Data collection and laboratory testing

Since we aimed to observe ALT and virologic changes in early discontinuation and early treatment, and pregnant women received NAs pre−pregnancy did not require so intensive follow−up, resulting in follow−up methods that differed slightly in the three groups. Clinical data were collected at time points of pre−pregnancy (within 6 months prior to pregnancy), early pregnancy, late pregnancy and routine postpartum follow−up visits (postpartum 3 months, 6 months and every 6−12 months thereafter) for patients receiving NAs treatment pre−pregnancy. Clinical data were collected at time points of 24−28 weeks of gestation, near birth, end of treatment (EOT, discontinuing treatment at delivery or within 12 weeks after delivery) and routine follow−up visits after EOT for patients discontinuing treatment. Clinical data were collected at time of retreatment, 1 month, 3 months, 6 months and every 6−12 months thereafter for retreatment patients.

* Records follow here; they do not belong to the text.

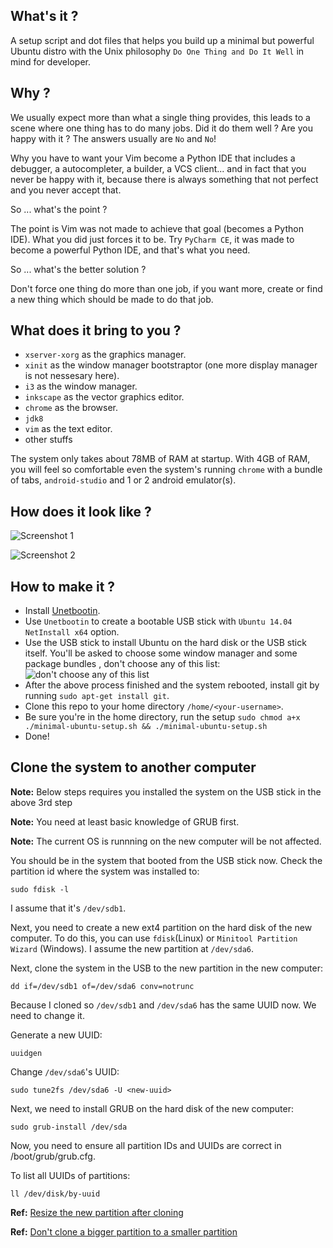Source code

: ## What's it ?

A setup script and dot files that helps you build up a minimal but powerful Ubuntu distro with the Unix philosophy `Do One Thing and Do It Well` in mind for developer.

## Why ?

We usually expect more than what a single thing provides, this leads to a scene where one thing has to do many jobs. Did it do them well ? Are you happy with it ? The answers usually are `No` and `No`!

Why you have to want your Vim become a Python IDE that includes a debugger, a autocompleter, a builder, a VCS client... and in fact that you never be happy with it, because there is always something that not perfect and you never accept that.

So ... what's the point ?

The point is Vim was not made to achieve that goal (becomes a Python IDE). What you did just forces it to be. Try `PyCharm CE`, it was made to become a powerful Python IDE, and that's what you need.

So ... what's the better solution ?

Don't force one thing do more than one job, if you want more, create or find a new thing which should be made to do that job.

## What does it bring to you ?

* `xserver-xorg` as the graphics manager.
* `xinit` as the window manager bootstraptor (one more display manager is not nessesary here).
* `i3` as the window manager.
* `inkscape` as the vector graphics editor.
* `chrome` as the browser.
* `jdk8`
* `vim` as the text editor.
* other stuffs

The system only takes about 78MB of RAM at startup. With 4GB of RAM, you will feel so comfortable even the system's running `chrome` with a bundle of tabs, `android-studio` and 1 or 2 android emulator(s).

## How does it look like ?

![Screenshot 1](https://lh3.googleusercontent.com/QNVX5KH2fE2-RTsp8mUwhoDBTzMuOBAnU7xgz28ArBSGxCCz1dluKEr3xYQyQugoCJy-q1Qk-HQOWuZBB-PTXU1Bh7z7xK4gQUJM5VsXJZHKJnIp104Hn9Z1C8wIxfFh_vRHxv8trFbpEifY81lfl5ira3_0VC8OBBxZ_UBFa8rIj1iAMwjsIZ9QtPLXieqk0LzeGVd13H5-mmlJM2hWqmDZB2wjHnKaT_cTqIFgf2dJKr9_wXKeYOCn37iilsCLFBrVikzeBejEaypjAZW_DigzVM0owOvrIX9LOR1yPnz2UNWmsMCYzriC2GHzkCEJFa4FXFb2r31hjL3FYDmpB7A7NNP_aajItl6_BscqzQH6GUvunm6XT9m1R6EyP9w_SSaIT7KE73lbiKgTOAG4KQy5JMZtz5JGtNWtKh5H3wAhOGYFOg_ejGLjbHUYGL1KRS6SlbuK8cWSVA1x25feiAHiQRAaIv50oIrCShid8NUD9osg9kHu6VpzUYtNDskIxMW21So9vXL9wFpGhQBGgUK22wJ9L30Z8urn4bCkWJA=w1259-h707-no)

![Screenshot 2](https://lh3.googleusercontent.com/g8bITQ3rQbipYiSUBfYYLKQDtZjnb-sTGmqGGQNiUoGFsNjX_x31o6hGUMO0puvDgwHpv3aQUQTmhmdV_Mma7JIpSiltbXZqhHfTdW5KxDbi5DqKuZJokQ_EvNfcHBCcGu8P3csBiVfbnI7LuT59l3LifUHWivZu0T_LTTgWRT3fQYt1ye5Ze9JxdUl14iNYWXDDSDQVAplsB4ABNQ8A9Wj4eYLm30UiNFDYb_sfuNQvHqEPbU2FJ7eZqIIV5kgO1dK4Zs_vfj2QoEJKHluplK1CvdL4iUqsl_4tkEeWtkuvDR6YyeKfHO0JnOXR9IrgirGNxjx6JXExx7ZhJRomXCFWLdN4wtQjXo0d0LzzIhDV6QDLl_4B22LNFj5eUDIeOVHbkPeP5tcw3_A5yuXZSYKu23QC5j1dkxri72iTNv1f9i-XeYrxR5jzJWhToV6WMGZM2NrRsc6C-V-44L4wWYG726izuLNYEBFTzWYyH8G6jkUZdQZfqZdkALGMAz1BOiOz3VP1ZgZsFclSos1Bp4pxOmBZbPo7Bh9Oobs2RSk=w1189-h668-no)

## How to make it ?

* Install [Unetbootin](http://unetbootin.github.io/).
* Use `Unetbootin` to create a bootable USB stick with `Ubuntu 14.04 NetInstall x64` option.
* Use the USB stick to install Ubuntu on the hard disk or the USB stick itself. You'll be asked to choose some window manager and some package bundles , don't choose any of this list:
![don't choose any of this list](http://i.stack.imgur.com/Nu44s.jpg)
* After the above process finished and the system rebooted, install git by running `sudo apt-get install git`.
* Clone this repo to your home directory `/home/<your-username>`.
* Be sure you're in the home directory, run the setup `sudo chmod a+x ./minimal-ubuntu-setup.sh && ./minimal-ubuntu-setup.sh`
* Done!

## Clone the system to another computer

**Note:** Below steps requires you installed the system on the USB stick in the above 3rd step

**Note:** You need at least basic knowledge of GRUB first.

**Note:** The current OS is runnning on the new computer will be not affected.

You should be in the system that booted from the USB stick now. Check the partition id where the system was installed to:

`sudo fdisk -l`

I assume that it's `/dev/sdb1`.

Next, you need to create a new ext4 partition on the hard disk of the new computer. To do this, you can use `fdisk`(Linux) or `Minitool Partition Wizard` (Windows). I assume the new partition at `/dev/sda6`.

Next, clone the system in the USB to the new partition in the new computer:

`dd if=/dev/sdb1 of=/dev/sda6 conv=notrunc`

Because I cloned so `/dev/sdb1` and `/dev/sda6` has the same UUID now. We need to change it.

Generate a new UUID:

`uuidgen`

Change `/dev/sda6`'s UUID:

`sudo tune2fs /dev/sda6 -U <new-uuid>`

Next, we need to install GRUB on the hard disk of the new computer:

`sudo grub-install /dev/sda`

Now, you need to ensure all partition IDs and UUIDs are correct in /boot/grub/grub.cfg.

To list all UUIDs of partitions:

`ll /dev/disk/by-uuid`


**Ref:** [Resize the new partition after cloning](http://askubuntu.com/questions/173907/when-cloning-ext4-partition-with-the-dd-command-to-a-bigger-partition-free-spa)

**Ref:** [Don't clone a bigger partition to a smaller partition](http://askubuntu.com/questions/409204/how-to-clone-to-a-smaller-harddisk)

Serum ALT levels were detected by Hitachi 7600–020, Tokyo, Japan with upper limit of normal (ULN) of 40 U/L. Serum HBV DNA levels were detected by Roche Amplicor/COBAS TaqMan HBV test v2.0 (Roche Molecular Diagnostics, Pleasanton, CA, USA) with lower limit of detection (LLD) of 100 IU/mL. HBsAg and HBeAg quantifications were detected by Roche COBAS HBsAgII−Q and Abbott GmbH & Co. KG, respectively. HBeAg qualitative test were also be detected by the Cobas E601 immunoassay analyzer (Roche Diagnostics GmbH, Mannheim, Germany) if the quantitative HBeAg was not available. Liver stiffness was detected by Fibroscan.

Outcome

The ALT flare is defined as > 2 ULN within 24 weeks postpartum, and the ULN is 40 U/L. To observe hepatic inflammation beyond 24 weeks of discontinuation and the indication for antiviral treatment, an ALT abnormality was defined as > 1 ULN. Outcome events were HBV DNA undetectable (undetectable with the LLOD of 100 IU/mL), HBeAg clearance (< 0.59 PEIU/mL or < 1.000 S/CO), half decrease of HBsAg from baseline, and 0.5 lg decrease of HBsAg from baseline, HBsAg < 1000 IU/mL, and HBsAg clearance (< 0.05 IU/mL).

Statistical analysis

Data were expressed as counts and percentages for categorical variables, and chi−square or Fisher exact tests were used to compare the percentages between groups. Data were expressed as mean (standard deviation) or median (range) for continuous variables. Mann–Whitney tests and paired−samples Mann–Whitney tests were used for comparison between groups and comparison of changes in parameters within groups, respectively. The cumulative incidences of outcome events were calculated by the Kaplan–Meier method and compared by the log−rank tests. Multivariate logistic regression analysis was used to identify risk factors of ALT abnormality more than 6 months after EOT. Variables with a p value < 0.1 in univariate logistic regression analysis were included in multivariate logistic regression analysis. Two−sided p values were calculated for all tests and p value < 0.05 was statistically significant. Data were analyzed via SPSS version 24.0 (IBM Corp., Armonk, NY, USA) and R4.3.1 software.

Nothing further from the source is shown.